§ **THE TASK**: From the data that follows, copy every line holding the string "html".
[LISTED ENTRIES Boundary: Start]
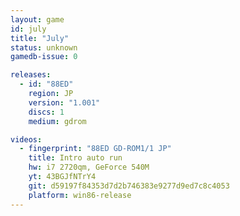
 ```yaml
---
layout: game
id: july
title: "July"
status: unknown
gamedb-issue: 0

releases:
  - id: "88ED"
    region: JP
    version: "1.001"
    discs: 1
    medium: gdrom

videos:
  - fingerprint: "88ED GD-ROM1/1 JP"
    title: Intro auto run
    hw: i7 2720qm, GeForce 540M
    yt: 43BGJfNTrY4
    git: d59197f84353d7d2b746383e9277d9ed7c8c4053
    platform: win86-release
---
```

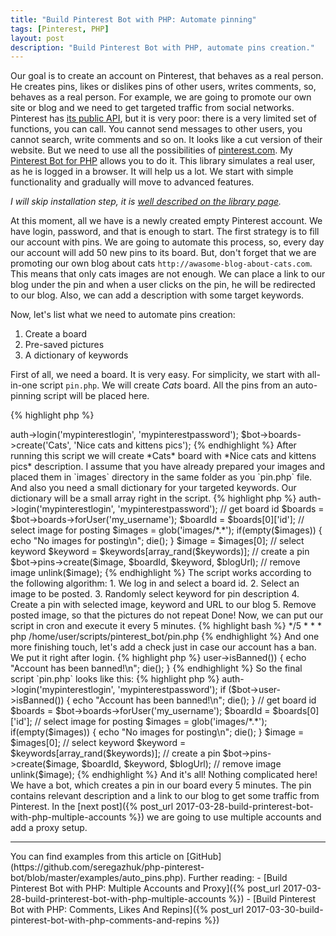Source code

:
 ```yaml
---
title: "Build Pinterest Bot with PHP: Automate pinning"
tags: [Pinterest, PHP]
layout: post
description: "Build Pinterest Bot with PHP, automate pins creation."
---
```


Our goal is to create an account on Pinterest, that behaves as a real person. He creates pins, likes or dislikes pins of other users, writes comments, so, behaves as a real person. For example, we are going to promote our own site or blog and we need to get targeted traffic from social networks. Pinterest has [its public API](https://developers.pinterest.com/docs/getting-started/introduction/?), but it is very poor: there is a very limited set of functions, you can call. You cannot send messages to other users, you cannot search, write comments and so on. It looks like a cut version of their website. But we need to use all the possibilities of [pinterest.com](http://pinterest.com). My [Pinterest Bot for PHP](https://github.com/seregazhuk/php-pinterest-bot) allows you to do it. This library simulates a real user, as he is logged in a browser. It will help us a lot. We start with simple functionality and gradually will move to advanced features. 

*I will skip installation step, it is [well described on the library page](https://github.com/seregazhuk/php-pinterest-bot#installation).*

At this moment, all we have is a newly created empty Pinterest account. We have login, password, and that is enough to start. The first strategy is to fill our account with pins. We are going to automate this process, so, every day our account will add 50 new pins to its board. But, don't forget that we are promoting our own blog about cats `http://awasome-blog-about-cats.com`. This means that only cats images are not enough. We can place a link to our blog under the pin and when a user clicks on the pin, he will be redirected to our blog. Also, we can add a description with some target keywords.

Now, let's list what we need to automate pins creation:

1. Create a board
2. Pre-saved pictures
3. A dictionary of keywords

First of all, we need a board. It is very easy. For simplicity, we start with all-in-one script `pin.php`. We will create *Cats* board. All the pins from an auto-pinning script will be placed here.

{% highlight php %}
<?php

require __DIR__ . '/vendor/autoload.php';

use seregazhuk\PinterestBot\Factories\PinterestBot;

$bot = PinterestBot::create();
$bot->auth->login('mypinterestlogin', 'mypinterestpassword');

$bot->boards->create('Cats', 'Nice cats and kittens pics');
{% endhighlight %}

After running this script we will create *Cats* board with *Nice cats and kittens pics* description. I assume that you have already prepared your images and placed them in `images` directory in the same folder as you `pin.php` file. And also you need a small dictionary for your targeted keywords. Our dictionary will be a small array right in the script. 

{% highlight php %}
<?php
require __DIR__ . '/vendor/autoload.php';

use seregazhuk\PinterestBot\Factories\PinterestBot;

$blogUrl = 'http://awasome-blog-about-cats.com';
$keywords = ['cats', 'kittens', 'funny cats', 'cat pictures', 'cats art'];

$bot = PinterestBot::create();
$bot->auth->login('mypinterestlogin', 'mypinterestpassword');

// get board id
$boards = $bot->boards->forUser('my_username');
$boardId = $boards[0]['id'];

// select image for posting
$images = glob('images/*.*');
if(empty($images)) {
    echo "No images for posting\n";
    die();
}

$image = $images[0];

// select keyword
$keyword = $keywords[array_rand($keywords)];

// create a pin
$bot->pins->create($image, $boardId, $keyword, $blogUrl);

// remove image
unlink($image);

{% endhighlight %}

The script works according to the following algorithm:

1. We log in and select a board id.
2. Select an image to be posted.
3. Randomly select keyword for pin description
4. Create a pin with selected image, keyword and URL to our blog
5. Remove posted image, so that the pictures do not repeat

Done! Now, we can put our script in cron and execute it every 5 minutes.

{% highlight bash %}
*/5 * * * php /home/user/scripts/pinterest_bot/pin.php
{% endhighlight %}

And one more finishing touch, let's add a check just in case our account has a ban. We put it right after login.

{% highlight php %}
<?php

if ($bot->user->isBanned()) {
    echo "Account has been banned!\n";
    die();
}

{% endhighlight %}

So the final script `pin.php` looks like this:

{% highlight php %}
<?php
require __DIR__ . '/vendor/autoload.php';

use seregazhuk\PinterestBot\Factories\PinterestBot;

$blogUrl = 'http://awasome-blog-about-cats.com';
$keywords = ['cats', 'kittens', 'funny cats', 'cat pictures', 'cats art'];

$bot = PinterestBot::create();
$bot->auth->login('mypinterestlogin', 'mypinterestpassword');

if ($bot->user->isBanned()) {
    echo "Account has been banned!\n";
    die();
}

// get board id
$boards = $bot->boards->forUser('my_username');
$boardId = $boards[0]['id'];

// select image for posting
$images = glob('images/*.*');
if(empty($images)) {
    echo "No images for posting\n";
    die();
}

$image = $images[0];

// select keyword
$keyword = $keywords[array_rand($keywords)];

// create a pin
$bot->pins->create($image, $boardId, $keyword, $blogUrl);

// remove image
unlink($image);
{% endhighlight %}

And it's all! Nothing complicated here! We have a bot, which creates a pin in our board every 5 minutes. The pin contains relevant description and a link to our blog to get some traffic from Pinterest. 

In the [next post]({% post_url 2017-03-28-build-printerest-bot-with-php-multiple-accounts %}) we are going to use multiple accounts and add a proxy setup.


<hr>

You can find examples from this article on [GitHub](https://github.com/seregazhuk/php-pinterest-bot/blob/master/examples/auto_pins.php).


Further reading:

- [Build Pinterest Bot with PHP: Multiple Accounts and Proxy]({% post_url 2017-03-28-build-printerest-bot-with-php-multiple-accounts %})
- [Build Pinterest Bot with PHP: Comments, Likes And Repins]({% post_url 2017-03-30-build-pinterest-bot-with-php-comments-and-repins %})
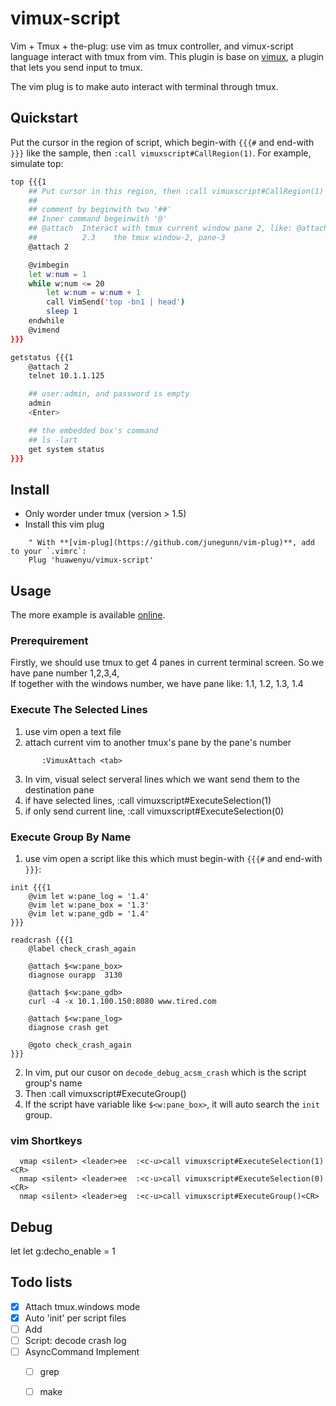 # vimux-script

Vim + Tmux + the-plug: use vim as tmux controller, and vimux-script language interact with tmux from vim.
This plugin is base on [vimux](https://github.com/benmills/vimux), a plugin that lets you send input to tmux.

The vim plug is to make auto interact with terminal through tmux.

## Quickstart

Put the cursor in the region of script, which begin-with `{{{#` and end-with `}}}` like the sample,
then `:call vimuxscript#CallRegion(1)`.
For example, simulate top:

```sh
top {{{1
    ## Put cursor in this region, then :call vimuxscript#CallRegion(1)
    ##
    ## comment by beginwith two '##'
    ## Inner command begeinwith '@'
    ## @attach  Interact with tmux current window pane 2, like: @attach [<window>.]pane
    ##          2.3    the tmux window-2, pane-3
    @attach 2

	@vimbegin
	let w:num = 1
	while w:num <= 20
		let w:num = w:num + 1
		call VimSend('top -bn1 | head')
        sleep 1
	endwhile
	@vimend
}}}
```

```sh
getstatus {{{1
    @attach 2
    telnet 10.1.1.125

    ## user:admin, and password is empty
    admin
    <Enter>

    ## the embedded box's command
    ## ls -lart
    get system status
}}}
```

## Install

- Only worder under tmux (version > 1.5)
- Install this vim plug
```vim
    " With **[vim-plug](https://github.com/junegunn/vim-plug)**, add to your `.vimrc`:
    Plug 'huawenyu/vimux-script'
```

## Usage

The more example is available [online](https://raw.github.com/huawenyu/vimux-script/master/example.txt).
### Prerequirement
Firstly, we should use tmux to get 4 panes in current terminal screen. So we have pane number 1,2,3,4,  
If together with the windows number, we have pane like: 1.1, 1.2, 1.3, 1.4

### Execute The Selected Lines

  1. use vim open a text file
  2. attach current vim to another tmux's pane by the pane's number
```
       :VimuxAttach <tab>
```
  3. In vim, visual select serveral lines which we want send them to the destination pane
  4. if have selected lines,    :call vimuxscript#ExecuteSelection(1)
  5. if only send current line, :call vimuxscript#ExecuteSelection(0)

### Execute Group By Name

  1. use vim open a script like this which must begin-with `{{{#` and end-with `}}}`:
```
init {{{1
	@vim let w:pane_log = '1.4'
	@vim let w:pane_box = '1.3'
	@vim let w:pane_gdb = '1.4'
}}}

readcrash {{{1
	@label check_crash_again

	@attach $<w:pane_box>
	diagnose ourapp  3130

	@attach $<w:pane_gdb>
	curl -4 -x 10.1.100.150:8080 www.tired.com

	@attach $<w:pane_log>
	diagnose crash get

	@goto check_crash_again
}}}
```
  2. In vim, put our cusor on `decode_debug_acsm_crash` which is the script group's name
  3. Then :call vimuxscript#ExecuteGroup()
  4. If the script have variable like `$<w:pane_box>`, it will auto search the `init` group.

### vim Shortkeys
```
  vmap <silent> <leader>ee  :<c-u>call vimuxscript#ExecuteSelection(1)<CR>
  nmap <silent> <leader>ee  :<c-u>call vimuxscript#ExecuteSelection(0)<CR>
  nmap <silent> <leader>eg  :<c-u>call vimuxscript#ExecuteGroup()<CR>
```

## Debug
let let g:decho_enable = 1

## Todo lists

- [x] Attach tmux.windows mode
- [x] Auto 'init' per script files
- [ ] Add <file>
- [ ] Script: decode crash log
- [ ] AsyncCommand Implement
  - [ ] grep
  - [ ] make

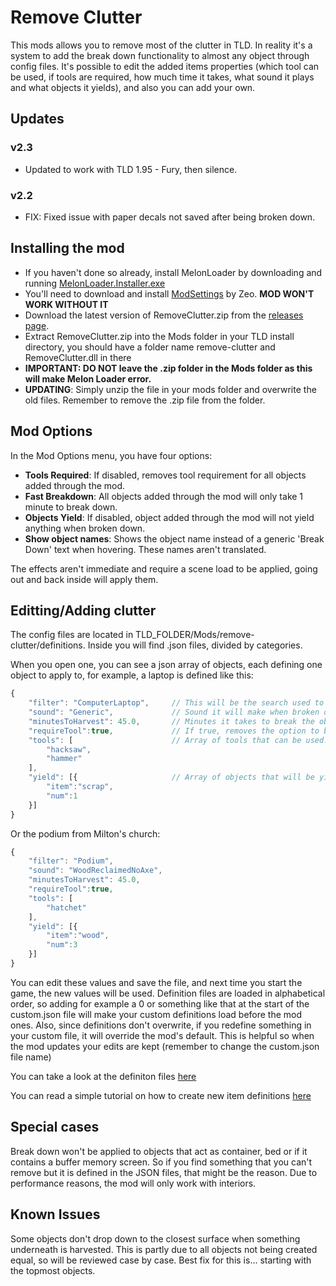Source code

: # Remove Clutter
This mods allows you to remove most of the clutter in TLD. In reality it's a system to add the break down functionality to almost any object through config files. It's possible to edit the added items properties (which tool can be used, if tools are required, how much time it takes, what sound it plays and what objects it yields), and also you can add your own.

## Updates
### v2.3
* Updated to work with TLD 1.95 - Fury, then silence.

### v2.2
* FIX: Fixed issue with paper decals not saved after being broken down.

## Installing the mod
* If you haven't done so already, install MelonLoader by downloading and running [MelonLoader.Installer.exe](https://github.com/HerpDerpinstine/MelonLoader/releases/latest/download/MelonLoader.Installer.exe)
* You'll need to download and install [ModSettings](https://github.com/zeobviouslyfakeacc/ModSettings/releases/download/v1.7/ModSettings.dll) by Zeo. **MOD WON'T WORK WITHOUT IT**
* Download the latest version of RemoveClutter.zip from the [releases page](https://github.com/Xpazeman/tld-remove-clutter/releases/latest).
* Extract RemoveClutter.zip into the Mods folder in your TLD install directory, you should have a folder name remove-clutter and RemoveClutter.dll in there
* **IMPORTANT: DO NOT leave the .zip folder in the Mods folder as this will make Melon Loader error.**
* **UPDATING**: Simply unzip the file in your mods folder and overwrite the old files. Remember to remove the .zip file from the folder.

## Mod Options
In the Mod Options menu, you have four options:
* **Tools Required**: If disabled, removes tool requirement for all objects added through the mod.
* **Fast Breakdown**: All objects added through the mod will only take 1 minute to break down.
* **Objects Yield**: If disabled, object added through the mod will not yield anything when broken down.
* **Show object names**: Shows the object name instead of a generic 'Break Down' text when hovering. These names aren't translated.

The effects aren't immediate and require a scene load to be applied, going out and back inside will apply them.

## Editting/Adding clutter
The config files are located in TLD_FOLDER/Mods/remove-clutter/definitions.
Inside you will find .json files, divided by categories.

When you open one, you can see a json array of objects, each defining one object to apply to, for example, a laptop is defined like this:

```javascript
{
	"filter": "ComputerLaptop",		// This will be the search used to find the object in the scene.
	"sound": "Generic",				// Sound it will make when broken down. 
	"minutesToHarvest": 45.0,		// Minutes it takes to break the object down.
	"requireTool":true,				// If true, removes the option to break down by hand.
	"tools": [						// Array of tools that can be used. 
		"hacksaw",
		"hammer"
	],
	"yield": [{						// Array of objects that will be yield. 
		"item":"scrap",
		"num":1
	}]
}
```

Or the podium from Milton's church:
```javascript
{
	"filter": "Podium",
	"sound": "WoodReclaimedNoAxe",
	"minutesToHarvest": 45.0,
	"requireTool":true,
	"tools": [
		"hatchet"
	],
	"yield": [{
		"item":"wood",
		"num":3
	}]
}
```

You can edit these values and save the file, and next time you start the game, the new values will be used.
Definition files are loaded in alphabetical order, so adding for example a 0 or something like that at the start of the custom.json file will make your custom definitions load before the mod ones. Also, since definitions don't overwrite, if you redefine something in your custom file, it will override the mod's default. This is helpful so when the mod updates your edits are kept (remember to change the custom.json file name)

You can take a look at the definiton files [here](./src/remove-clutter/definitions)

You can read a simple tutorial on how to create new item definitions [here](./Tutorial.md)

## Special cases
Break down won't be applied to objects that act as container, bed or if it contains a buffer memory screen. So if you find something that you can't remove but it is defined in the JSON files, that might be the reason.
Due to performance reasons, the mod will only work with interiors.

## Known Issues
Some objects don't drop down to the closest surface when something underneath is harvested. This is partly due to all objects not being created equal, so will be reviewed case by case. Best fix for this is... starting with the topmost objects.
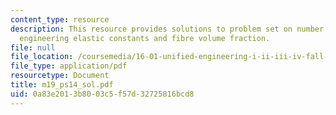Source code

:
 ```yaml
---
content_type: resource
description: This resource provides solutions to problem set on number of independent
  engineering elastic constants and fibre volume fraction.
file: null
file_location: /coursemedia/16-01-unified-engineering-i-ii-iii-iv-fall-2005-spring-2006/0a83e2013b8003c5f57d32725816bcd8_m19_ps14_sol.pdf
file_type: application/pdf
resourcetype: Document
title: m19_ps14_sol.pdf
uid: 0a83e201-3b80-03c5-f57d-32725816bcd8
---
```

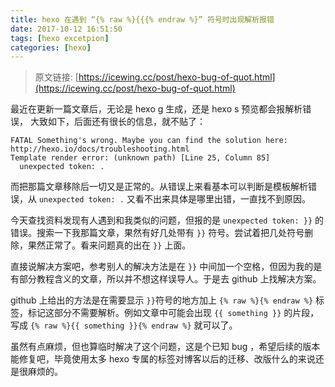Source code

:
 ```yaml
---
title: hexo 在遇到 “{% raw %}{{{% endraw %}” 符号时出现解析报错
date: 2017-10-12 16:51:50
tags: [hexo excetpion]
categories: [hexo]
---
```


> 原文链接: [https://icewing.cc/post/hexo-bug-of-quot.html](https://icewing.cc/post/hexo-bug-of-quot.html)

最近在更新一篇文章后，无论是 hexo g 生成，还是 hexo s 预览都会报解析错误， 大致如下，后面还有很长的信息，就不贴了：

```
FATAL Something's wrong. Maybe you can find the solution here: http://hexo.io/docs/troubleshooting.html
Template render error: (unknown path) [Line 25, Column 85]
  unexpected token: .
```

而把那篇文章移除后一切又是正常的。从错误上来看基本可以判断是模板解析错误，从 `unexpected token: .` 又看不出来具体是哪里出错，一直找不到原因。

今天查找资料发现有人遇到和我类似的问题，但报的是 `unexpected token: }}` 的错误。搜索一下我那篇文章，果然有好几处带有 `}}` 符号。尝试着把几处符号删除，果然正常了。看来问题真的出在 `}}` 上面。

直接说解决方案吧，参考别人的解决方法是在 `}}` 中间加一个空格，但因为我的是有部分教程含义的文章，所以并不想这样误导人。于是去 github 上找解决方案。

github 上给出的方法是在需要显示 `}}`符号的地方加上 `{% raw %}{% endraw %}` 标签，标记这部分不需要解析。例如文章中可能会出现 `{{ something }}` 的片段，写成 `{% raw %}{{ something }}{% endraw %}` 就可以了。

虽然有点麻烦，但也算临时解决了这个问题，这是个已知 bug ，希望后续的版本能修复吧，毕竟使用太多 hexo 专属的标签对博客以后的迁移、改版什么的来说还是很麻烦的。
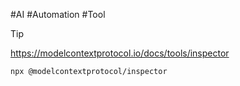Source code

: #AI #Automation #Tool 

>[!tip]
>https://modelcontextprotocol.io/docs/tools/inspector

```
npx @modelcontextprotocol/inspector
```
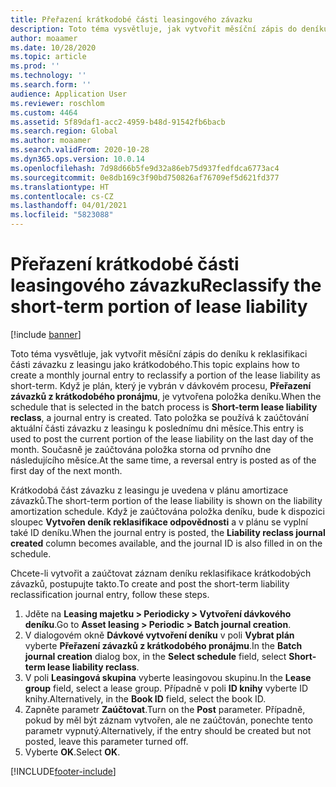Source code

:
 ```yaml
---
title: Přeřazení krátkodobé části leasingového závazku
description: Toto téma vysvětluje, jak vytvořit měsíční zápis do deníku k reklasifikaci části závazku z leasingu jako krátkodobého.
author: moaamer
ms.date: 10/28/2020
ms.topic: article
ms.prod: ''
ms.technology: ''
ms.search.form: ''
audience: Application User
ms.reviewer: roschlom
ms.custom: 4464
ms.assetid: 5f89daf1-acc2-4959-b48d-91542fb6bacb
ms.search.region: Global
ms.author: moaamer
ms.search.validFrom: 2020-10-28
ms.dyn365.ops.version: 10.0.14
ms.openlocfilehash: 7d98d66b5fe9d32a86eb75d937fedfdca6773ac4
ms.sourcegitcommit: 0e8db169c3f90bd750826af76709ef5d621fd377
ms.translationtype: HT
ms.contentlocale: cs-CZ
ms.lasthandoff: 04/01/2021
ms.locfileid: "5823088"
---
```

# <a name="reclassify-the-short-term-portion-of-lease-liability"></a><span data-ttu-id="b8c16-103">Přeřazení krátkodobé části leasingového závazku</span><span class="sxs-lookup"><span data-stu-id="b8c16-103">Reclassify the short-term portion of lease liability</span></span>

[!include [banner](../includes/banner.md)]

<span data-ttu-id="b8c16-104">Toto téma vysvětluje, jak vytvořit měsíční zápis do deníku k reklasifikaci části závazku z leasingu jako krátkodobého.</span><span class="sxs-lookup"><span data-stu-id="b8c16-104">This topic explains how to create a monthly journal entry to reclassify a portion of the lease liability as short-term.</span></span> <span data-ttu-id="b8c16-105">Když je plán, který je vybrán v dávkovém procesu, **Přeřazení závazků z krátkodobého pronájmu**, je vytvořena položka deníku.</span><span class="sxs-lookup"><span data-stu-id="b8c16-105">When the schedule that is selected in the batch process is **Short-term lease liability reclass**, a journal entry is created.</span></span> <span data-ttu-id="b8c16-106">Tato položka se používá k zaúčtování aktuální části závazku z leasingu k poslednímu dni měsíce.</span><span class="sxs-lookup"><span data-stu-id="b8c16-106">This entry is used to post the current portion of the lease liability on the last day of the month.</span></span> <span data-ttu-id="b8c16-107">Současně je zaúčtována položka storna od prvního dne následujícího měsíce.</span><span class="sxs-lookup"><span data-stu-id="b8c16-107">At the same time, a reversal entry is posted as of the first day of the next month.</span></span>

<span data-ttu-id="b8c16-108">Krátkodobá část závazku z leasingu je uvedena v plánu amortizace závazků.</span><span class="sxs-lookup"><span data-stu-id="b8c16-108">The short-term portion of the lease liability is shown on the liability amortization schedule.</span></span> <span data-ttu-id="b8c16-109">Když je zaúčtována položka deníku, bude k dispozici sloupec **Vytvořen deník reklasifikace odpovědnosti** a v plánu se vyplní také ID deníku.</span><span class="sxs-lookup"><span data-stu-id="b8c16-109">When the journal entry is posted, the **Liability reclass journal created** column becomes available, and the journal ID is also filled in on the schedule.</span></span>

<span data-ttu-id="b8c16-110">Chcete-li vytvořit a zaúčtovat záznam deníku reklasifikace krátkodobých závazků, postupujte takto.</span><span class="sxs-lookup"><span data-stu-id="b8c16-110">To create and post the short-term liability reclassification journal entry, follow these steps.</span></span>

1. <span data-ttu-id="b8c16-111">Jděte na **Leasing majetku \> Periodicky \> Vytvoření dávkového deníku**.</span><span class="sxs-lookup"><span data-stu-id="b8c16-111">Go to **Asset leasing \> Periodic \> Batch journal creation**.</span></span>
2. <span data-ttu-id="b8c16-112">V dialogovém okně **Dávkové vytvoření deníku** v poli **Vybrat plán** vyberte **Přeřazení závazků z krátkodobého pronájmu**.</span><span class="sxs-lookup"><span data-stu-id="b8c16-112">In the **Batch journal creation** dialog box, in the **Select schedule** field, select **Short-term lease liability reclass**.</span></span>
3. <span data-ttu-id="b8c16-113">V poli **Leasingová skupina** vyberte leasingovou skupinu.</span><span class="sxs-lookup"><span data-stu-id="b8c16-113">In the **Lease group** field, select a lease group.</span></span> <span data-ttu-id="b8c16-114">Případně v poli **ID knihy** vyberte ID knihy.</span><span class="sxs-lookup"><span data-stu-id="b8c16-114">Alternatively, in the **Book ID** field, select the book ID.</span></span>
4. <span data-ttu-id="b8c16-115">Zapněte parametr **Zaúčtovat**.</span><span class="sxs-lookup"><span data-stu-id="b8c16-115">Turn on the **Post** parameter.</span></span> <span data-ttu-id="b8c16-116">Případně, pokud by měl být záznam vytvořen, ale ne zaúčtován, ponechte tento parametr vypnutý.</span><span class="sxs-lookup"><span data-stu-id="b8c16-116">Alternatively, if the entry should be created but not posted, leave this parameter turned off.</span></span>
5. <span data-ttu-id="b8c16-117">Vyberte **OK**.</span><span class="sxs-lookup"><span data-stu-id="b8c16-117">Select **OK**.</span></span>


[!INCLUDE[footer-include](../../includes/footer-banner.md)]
[LISTED ENTRIES Boundary: End]
§ **RESPONSE AREA**:
> 原文链接: [https://icewing.cc/post/hexo-bug-of-quot.html](https://icewing.cc/post/hexo-bug-of-quot.html)
FATAL Something's wrong. Maybe you can find the solution here: http://hexo.io/docs/troubleshooting.html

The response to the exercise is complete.